The myth of the steam clean
In the steam clean versus dry clean debate, it's important to clear up the myth that "steam" is actually used to clean your carpets. While home and commercial machines use hot water, which gives off some steam, steam itself does not clean your carpet. Instead, a detergent is sprayed onto your carpet. Hot water activates the detergent on the carpet fibers -- alkaline for synthetic carpets and acidic for wool or natural fiber carpets. A wet-vac is then used to suck up the bulk of the water on the floor.
Home steam cleaning products
There are many types of steam machines available for home purchase or rent. Home models typically rely on hot tap water to get the job done, while those rented from a hardware or grocery store may have a heating element. Both types operate the same way: You place a cleaning solution in the machine, move it slowly and methodically over your carpet, then suck up and dump out the water. Once cleaned, your carpets are not usable for a period — usually between 12 and 24 hours — while the remaining water dries. One issue with the steam method is the shrinking of the carpet when leftover water dries; however, unless your carpet is made entirely of natural, untreated fibers, this will not be a problem.
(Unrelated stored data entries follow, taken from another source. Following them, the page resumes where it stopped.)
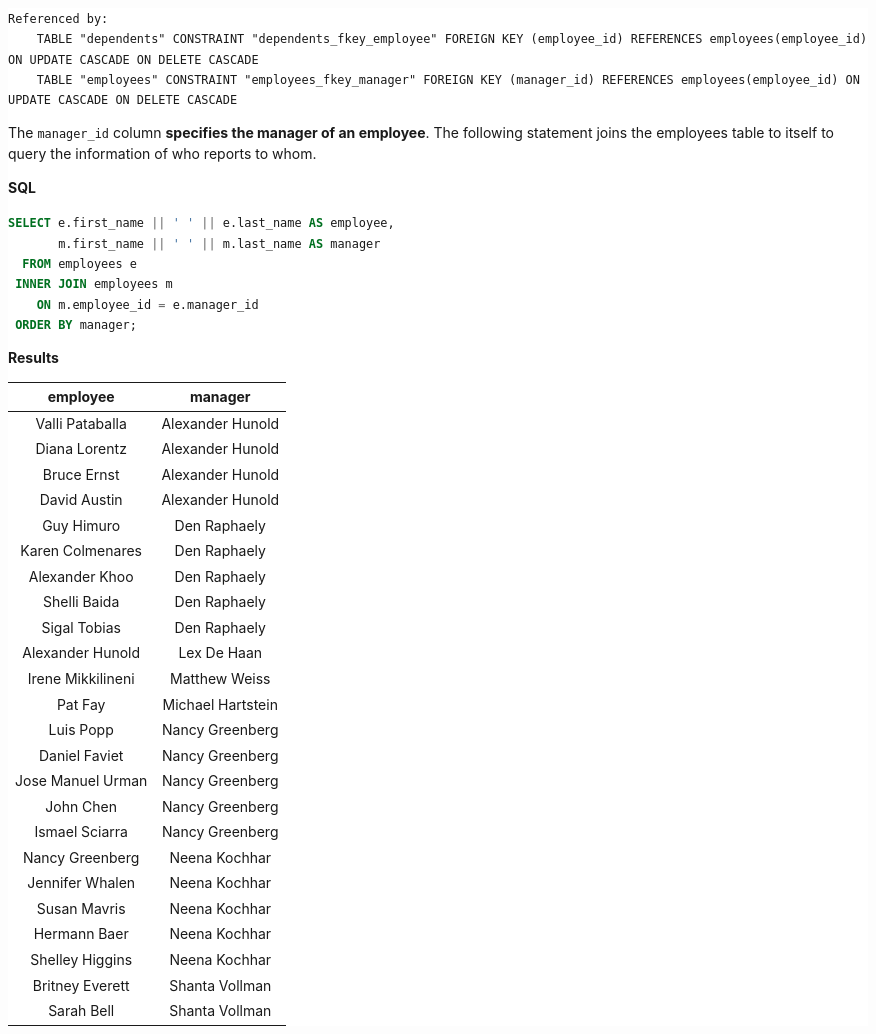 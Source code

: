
 ```console
Referenced by:
    TABLE "dependents" CONSTRAINT "dependents_fkey_employee" FOREIGN KEY (employee_id) REFERENCES employees(employee_id) ON UPDATE CASCADE ON DELETE CASCADE
    TABLE "employees" CONSTRAINT "employees_fkey_manager" FOREIGN KEY (manager_id) REFERENCES employees(employee_id) ON UPDATE CASCADE ON DELETE CASCADE
```

The `manager_id` column **specifies the manager of an employee**. The following statement joins the employees table to itself to query the information of who reports to whom.

**SQL**
```SQL
SELECT e.first_name || ' ' || e.last_name AS employee,
       m.first_name || ' ' || m.last_name AS manager
  FROM employees e
 INNER JOIN employees m
    ON m.employee_id = e.manager_id
 ORDER BY manager;
```

**Results**

|employee      |      manager|
|:-------------:|:-------------------:|
|Valli Pataballa   | Alexander Hunold|
|Diana Lorentz     | Alexander Hunold|
|Bruce Ernst       | Alexander Hunold|
|David Austin      | Alexander Hunold|
|Guy Himuro        | Den Raphaely|
|Karen Colmenares  | Den Raphaely|
|Alexander Khoo    | Den Raphaely|
|Shelli Baida      | Den Raphaely|
|Sigal Tobias      | Den Raphaely|
|Alexander Hunold  | Lex De Haan|
|Irene Mikkilineni | Matthew Weiss|
|Pat Fay           | Michael Hartstein|
|Luis Popp         | Nancy Greenberg|
|Daniel Faviet     | Nancy Greenberg|
|Jose Manuel Urman | Nancy Greenberg|
|John Chen         | Nancy Greenberg|
|Ismael Sciarra    | Nancy Greenberg|
|Nancy Greenberg   | Neena Kochhar|
|Jennifer Whalen   | Neena Kochhar|
|Susan Mavris      | Neena Kochhar|
|Hermann Baer      | Neena Kochhar|
|Shelley Higgins   | Neena Kochhar|
|Britney Everett   | Shanta Vollman|
|Sarah Bell        | Shanta Vollman|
The case for commercial steam cleaners
You can also hire professional carpet cleaners to come and steam clean your flooring. They will often use a more highly powered machine or one attached to a vehicle. These systems operate on the same principle as at-home systems but are much more powerful, allowing them to force more detergent into the carpet and suck up more water. They are faster than home systems and have a shorter drying time.
Dry cleaning carpets
The other option available is dry cleaning. This method of carpet cleaning uses dry chemical compounds that are placed on a carpet and break down whatever soil or particulate matter they find. The name of this cleaning method is also misleading because they use a small amount of moisture in the form of application solutions, which complement the dry compounds used. Dry cleaning offers the advantage of time; floors can be used again almost instantly after cleaning is complete. Dry cleaning compounds are often used in industrial and retail settings for this reason.
Pros and cons
Steam cleaning your carpet yourself means you need only hot water, a rented machine and detergent. Unfortunately, you'll have to wait between 12 and 24 hours to walk on your carpet again. Ground-in stains typically reappear in the first few days after cleaning. Commercial solutions can eliminate some of these problems, but there are certain stains — pet stains or chemical stains, for example — that require multiple treatments or cannot be removed.
Dry cleaning, meanwhile, offers the advantage of almost no drying time and an effective cleaning through chemical agents and application solutions. The chemicals used, however, can often be harsh, and homeowners are advised to speak with a commercial cleaning company about the products they use and any strong odors they may have.